Goodreads Monday is a weekly meme started by @Lauren’s Page Turners but is currently hosted by Emily @ Budget Tales Book Blog. This meme is quite easy to follow – just randomly pick a book from your to-be-read list and explain why you want to read it. It is that simple.
This week’s book:
Pnin by Vladimir Nabokov
Blurb from Goodreads
One of the best-loved of Nabokov’s novels, Pnin features his funniest and most heart-rending character. Professor Timofey Pnin is a haplessly disoriented Russian émigré precariously employed on an American college campus in the 1950’s. Pnin struggles to maintain his dignity through a series of comic and sad misunderstandings, all the while falling victim both to subtle academic conspiracies and to the manipulations of a deliberately unreliable narrator.

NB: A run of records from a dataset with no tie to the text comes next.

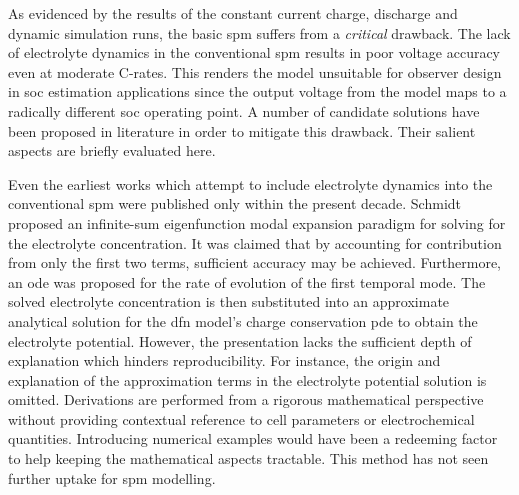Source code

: 
As  evidenced by  the  results of  the constant  current  charge, discharge  and
dynamic  simulation runs,  the basic  \gls{spm} suffers  from a  \emph{critical}
drawback. The lack of electrolyte dynamics in the conventional \gls{spm} results
in  poor voltage  accuracy  even at  moderate C-rates.  This  renders the  model
unsuitable for  observer design in  \gls{soc} estimation applications  since the
output voltage from the model maps  to a radically different \gls{soc} operating
point. A number of candidate solutions have been proposed in literature in order
to mitigate this drawback. Their salient aspects are briefly evaluated here.

Even  the earliest  works which  attempt  to include  electrolyte dynamics  into
the  conventional  \gls{spm} were  published  only  within the  present  decade.
Schmidt~\etal~\cite{Schmidt2010c} proposed  an infinite-sum  eigenfunction modal
expansion paradigm for solving for the electrolyte concentration. It was claimed
that by  accounting for contribution from  only the first two  terms, sufficient
accuracy may be achieved. Furthermore, an \gls{ode} was proposed for the rate of
evolution of  the first temporal  mode. The solved electrolyte  concentration is
then  substituted into  an  approximate analytical  solution  for the  \gls{dfn}
model's  charge conservation  \gls{pde}  to obtain the  electrolyte potential. However,  the presentation
lacks the  sufficient depth  of explanation  which hinders  reproducibility. For
instance,  the  origin  and  explanation  of  the  approximation  terms  in  the
electrolyte  potential solution  is omitted.  Derivations are  performed from  a
rigorous mathematical perspective without providing contextual reference to cell
parameters or  electrochemical quantities. Introducing numerical  examples would
have been a redeeming factor to help keeping the mathematical aspects tractable.
This method has not seen further uptake for \gls{spm} modelling.

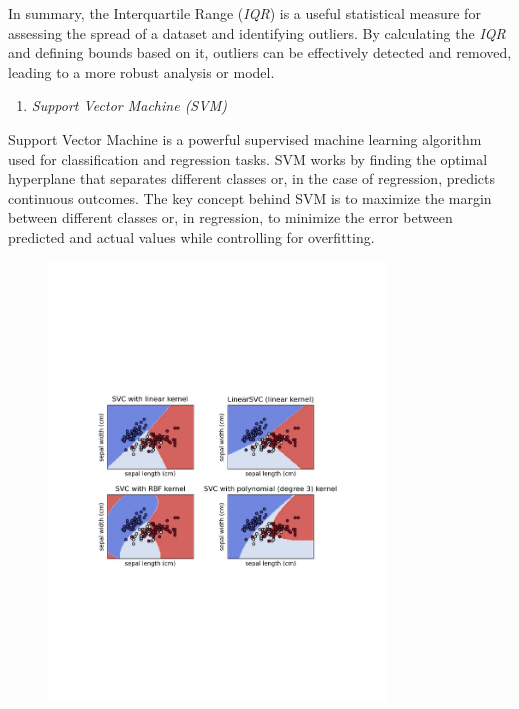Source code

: In summary, the Interquartile Range (\emph{IQR}) is a useful statistical
measure for assessing the spread of a dataset and identifying outliers.
By calculating the \emph{IQR} and defining bounds based on it, outliers
can be effectively detected and removed, leading to a more robust
analysis or model.

\begin{enumerate}
\def\labelenumi{\Alph{enumi}.}
\setcounter{enumi}{5}
\item
  \emph{Support Vector Machine (SVM)}
\end{enumerate}

Support Vector Machine is a powerful supervised machine learning
algorithm used for classification and regression tasks. SVM works by
finding the optimal hyperplane that separates different classes or, in
the case of regression, predicts continuous outcomes. The key concept
behind SVM is to maximize the margin between different classes or, in
regression, to minimize the error between predicted and actual values
while controlling for overfitting.

\begin{figure}[H]
	\centering
	\includegraphics[width=0.8\textwidth]{media/ict/image21}
	\caption*{}
\end{figure}


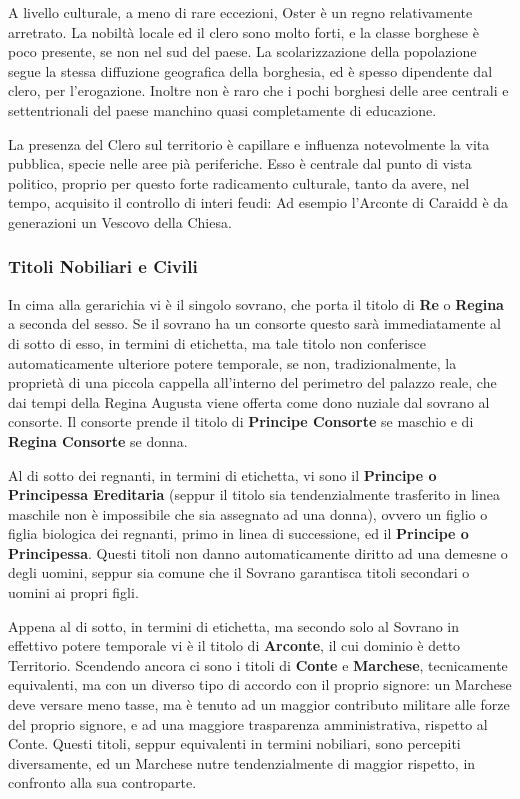 A livello culturale, a meno di rare eccezioni, Oster è un regno relativamente arretrato. La nobiltà locale ed il clero sono molto forti, e la classe borghese è poco presente, se non nel sud del paese.
La scolarizzazione della popolazione segue la stessa diffuzione geografica della borghesia, ed è spesso dipendente dal clero, per l'erogazione. Inoltre non è raro che i pochi borghesi delle aree centrali e settentrionali del paese manchino quasi completamente di educazione.

La presenza del Clero sul territorio è capillare e influenza notevolmente la vita pubblica, specie nelle aree pià periferiche. Esso è centrale dal punto di vista politico, proprio per questo forte radicamento culturale, tanto da avere, nel tempo, acquisito il controllo di interi feudi: Ad esempio l'Arconte di Caraidd è da generazioni un Vescovo della Chiesa.

\subsubsection{Titoli Nobiliari e Civili }
In cima alla gerarichia vi è il singolo sovrano, che porta il titolo di \textbf{Re} o \textbf{Regina} a seconda del sesso. Se il sovrano ha un consorte questo sarà immediatamente al di sotto di esso, in termini di etichetta, ma tale titolo non conferisce automaticamente ulteriore potere temporale, se non, tradizionalmente, la proprietà di una piccola cappella all'interno del perimetro del palazzo reale, che dai tempi della Regina Augusta viene offerta come dono nuziale dal sovrano al consorte.
Il consorte prende il titolo di \textbf{Principe Consorte} se maschio e di \textbf{Regina Consorte} se donna.

Al di sotto dei regnanti, in termini di etichetta, vi sono il \textbf{Principe o Principessa Ereditaria} (seppur il titolo sia tendenzialmente trasferito in linea maschile non è impossibile che sia assegnato ad una donna), ovvero un figlio o figlia biologica dei regnanti, primo in linea di successione, ed il \textbf{Principe o Principessa}. Questi titoli non danno automaticamente diritto ad una demesne o degli uomini, seppur sia comune che il Sovrano garantisca titoli secondari o uomini ai propri figli.

Appena al di sotto, in termini di etichetta, ma secondo solo al Sovrano in effettivo potere temporale vi è il titolo di \textbf{Arconte}, il cui dominio è detto Territorio. Scendendo ancora ci sono i titoli di \textbf{Conte} e \textbf{Marchese}, tecnicamente equivalenti, ma con un diverso tipo di accordo con il proprio signore: un Marchese deve versare meno tasse, ma è tenuto ad un maggior contributo militare alle forze del proprio signore, e ad una maggiore trasparenza amministrativa, rispetto al Conte. Questi titoli, seppur equivalenti in termini nobiliari, sono percepiti diversamente, ed un Marchese nutre tendenzialmente di maggior rispetto, in confronto alla sua controparte.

Initially an almost grotesquely comic figure, Pnin gradually grows in stature by contrast with those who laugh at him. Whether taking the wrong train to deliver a lecture in a language he has not mastered or throwing a faculty party during which he learns he is losing his job, the gently preposterous hero of this enchanting novel evokes the reader’s deepest protective instinct.
Serialized in The New Yorker and published in book form in 1957, Pnin brought Nabokov both his first National Book Award nomination and hitherto unprecedented popularity.
Why I Want To Read It
Happy Monday, everyone! I hope you all had a restful weekend. I hope you were able to recuperate and prepare for the workweek ahead. I know. Nearly everyone loathes Mondays, and I am no exception. Nevertheless, I look at Mondays as windows of opportunity to recalibrate and restart afresh. It is a chance to work on our goals. I know, the start could be quite sluggish. Anyway, compared to the previous week, the first day of this week here in the Philippines is rather hot and humid. After several days of intermittent rains, the sun has returned to being its normal self. I hope everyone is starting or has started the workweek on a high note. I hope everyone makes it through – or survives – the workweek. I hope that the weekend equipped everyone for the tedious week ahead.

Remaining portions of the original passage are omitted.